As time passed, Mr. and Mrs. Jones moved into a small cottage, in a small town, hidden within a bustling metropolis. The town was named Hill City. If you were in the metropolis you might never know this place existed. Although quite large, Hill City was a principality governed by the people who lived there and morally judged upon the basis of the religious men who translated historical scrolls for centuries. These old texts make up the laws of Hill City. Over the years the translations became confused and or missing. So the leaders filled in sections with their own interpretations, some good and some evil, but all became their laws.
This was a place with a small population. Traditionally old religious families followed the teachings of Sir Pire at the one institution in town. He stands as the only true religious man for at least 100 miles. However, if you looked within that area you would still find another religious man. This corrupt person was named, Mr. Geier, and he was almost always at odds with Sir Pire.
The reasons most people visited Hill City were to see the unusual roads and people. Smoke was almost always seen around Hill City from underground gas fires, which had subsided since the original manufacturing plants burned to the ground. The fires were largely unknown to the families who first began settling there. Eventually the population inquired with a gas specialist from the nearby metropolis on this matter.
He officially reported on the gases as, “eminent.”
If you asked him, “Doctor, what is your unofficial prognosis?”
He would often respond with a very daft expression, “The fires are like a sulfurous stool that will forever float above natural gases.”
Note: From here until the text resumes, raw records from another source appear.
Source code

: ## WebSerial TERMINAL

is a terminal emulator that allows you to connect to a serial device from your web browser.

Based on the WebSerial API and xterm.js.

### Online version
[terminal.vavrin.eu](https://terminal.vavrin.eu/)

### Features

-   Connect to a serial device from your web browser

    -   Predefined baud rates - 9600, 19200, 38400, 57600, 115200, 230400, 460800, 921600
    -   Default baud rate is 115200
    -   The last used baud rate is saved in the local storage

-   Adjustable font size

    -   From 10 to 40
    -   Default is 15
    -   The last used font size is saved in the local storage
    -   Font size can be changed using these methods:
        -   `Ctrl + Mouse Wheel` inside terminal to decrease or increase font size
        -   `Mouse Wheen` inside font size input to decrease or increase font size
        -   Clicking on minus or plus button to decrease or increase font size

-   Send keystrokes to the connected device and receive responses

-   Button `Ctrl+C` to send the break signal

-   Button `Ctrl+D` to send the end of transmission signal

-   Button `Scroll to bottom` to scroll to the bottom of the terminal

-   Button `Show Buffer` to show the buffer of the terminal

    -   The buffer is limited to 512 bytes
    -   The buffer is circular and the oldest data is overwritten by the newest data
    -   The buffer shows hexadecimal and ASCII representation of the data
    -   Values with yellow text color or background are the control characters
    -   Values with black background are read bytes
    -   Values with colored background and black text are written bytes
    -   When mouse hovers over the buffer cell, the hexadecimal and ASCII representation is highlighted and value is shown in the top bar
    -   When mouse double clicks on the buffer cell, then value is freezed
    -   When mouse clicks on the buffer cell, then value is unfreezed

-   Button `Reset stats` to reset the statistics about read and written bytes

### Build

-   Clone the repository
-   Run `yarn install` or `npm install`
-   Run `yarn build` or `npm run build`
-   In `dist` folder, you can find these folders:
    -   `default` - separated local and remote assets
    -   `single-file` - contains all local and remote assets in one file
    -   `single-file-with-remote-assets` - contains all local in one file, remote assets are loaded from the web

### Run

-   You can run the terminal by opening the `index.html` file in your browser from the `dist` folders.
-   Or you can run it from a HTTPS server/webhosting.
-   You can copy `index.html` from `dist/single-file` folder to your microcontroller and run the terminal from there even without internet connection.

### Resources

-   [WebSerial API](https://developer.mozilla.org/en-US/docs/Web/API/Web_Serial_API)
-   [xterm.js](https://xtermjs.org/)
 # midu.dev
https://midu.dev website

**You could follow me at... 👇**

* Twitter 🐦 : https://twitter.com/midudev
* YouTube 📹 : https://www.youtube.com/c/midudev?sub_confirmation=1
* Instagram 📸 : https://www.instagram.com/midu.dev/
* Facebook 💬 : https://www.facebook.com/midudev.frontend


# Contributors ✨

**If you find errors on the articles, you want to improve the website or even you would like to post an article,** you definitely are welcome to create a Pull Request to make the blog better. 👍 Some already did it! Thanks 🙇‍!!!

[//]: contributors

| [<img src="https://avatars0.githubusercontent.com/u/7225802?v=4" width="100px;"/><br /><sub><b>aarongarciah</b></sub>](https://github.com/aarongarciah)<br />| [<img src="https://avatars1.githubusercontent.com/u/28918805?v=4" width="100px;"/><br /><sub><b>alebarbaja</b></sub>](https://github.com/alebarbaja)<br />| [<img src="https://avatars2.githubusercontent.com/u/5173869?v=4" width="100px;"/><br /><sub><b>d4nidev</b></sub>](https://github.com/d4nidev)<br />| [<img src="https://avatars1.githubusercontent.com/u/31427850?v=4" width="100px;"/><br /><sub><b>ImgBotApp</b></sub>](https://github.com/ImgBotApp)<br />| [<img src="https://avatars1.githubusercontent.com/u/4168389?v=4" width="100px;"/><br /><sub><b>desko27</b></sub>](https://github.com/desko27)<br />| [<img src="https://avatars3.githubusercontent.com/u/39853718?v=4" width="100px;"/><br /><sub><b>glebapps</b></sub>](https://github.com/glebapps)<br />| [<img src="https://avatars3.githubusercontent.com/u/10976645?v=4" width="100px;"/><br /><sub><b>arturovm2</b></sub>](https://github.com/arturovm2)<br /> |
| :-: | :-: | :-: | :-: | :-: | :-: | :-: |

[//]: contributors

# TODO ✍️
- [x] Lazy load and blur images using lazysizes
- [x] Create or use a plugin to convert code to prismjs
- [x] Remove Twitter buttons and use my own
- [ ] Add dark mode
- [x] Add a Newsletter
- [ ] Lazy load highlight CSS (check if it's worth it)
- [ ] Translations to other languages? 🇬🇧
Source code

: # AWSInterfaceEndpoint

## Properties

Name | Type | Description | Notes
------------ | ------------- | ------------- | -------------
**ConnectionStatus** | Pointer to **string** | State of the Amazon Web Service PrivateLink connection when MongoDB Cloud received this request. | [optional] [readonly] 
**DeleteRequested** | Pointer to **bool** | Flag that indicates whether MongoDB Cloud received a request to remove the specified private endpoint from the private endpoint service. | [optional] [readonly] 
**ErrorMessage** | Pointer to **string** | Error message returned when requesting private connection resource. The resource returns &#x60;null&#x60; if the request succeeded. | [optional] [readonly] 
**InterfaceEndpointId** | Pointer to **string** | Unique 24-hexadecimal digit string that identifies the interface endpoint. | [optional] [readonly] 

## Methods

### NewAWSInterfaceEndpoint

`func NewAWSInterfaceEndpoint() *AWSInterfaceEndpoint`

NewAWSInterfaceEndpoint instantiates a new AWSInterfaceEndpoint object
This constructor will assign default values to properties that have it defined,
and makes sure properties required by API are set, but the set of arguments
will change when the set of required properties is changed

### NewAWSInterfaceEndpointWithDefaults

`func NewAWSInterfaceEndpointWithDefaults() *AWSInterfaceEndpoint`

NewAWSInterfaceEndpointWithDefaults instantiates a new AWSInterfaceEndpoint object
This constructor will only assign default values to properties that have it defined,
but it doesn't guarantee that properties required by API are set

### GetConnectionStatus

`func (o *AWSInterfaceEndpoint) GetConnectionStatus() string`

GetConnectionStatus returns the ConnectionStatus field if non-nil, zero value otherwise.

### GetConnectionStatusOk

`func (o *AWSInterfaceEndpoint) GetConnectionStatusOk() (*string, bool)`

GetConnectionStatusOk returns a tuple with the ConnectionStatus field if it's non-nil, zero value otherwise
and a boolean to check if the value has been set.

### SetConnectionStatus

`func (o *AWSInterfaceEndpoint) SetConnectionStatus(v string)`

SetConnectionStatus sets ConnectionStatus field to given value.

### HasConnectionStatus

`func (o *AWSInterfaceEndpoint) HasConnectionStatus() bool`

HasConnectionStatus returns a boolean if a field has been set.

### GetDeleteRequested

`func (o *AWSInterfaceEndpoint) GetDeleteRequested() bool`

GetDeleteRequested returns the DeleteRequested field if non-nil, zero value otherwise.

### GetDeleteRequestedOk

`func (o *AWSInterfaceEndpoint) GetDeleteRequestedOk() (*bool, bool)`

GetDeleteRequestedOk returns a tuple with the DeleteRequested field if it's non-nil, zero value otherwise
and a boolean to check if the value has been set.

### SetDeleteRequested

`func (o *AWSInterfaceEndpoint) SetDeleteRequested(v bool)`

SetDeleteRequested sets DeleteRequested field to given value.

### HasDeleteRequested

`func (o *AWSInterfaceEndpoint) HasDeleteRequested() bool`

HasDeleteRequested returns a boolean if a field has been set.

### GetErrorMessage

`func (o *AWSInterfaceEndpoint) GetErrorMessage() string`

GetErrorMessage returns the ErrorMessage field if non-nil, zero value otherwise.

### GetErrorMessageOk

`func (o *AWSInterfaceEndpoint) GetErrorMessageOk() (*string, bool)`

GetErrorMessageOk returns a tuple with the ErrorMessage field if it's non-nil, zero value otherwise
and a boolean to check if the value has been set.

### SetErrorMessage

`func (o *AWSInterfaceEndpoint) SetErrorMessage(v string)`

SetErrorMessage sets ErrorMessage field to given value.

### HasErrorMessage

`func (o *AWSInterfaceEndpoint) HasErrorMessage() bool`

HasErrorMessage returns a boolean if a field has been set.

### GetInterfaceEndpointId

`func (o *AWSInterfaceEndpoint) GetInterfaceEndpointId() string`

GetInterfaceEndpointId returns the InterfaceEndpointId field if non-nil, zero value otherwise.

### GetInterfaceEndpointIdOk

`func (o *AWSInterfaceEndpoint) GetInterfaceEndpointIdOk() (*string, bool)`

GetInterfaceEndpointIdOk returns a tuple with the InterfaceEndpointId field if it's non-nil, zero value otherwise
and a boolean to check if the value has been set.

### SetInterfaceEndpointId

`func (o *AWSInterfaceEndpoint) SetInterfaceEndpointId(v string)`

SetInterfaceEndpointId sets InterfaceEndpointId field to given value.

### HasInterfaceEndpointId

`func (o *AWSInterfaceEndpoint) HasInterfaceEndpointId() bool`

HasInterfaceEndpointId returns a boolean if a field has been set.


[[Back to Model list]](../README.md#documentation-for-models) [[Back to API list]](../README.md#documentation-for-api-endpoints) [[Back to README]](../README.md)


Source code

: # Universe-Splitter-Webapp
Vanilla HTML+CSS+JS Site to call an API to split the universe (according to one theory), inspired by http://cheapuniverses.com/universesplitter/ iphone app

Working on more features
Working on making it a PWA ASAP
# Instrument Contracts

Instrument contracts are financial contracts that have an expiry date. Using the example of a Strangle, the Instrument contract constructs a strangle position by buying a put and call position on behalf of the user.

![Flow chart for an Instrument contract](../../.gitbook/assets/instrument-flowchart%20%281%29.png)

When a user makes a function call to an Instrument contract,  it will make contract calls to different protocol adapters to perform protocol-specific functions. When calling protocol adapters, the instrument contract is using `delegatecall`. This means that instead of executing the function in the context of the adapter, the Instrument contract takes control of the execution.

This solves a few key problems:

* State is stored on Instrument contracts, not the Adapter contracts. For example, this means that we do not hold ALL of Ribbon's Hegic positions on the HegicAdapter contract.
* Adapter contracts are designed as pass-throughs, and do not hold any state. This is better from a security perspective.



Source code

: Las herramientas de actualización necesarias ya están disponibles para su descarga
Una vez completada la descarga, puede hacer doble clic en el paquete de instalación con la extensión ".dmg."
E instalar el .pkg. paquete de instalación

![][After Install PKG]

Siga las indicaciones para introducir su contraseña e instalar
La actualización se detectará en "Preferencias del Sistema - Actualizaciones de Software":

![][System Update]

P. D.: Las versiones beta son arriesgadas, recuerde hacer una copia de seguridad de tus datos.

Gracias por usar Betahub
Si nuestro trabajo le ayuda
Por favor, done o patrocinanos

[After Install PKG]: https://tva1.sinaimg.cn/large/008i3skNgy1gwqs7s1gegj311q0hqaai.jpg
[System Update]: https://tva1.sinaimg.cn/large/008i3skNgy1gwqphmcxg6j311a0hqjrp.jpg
So the people who ended up staying in the city remained always vigilant of large gaping holes in the ground or cracks forming on surfaces as they walked, for fear of being consumed by the earth’s bowels. There were also strange air gases mixing within the entire city. This sometimes created a rancid odor that Mr. Jones liked to describe as, “The smell of cat water.” And so it came to pass that Mr. and Mrs. Jones referred to anything of distaste as, “cat water” and “that smells of cat water,” or something similar.
If a naturalist visited Hill City, he or she might study the Northeastern or Western areas of the town. Where wildlife ran freely during most times of the year. There were deer and antelope seen frolicking about the forests. The ponds and streams housed brilliantly colored fish, which were almost always abundant. As with all animals that traveled through Hill City, the quail and duck never visited too long because of the unpredictable weather. So when the dry spells hit and the sand storms became prominent, the animals either left or died.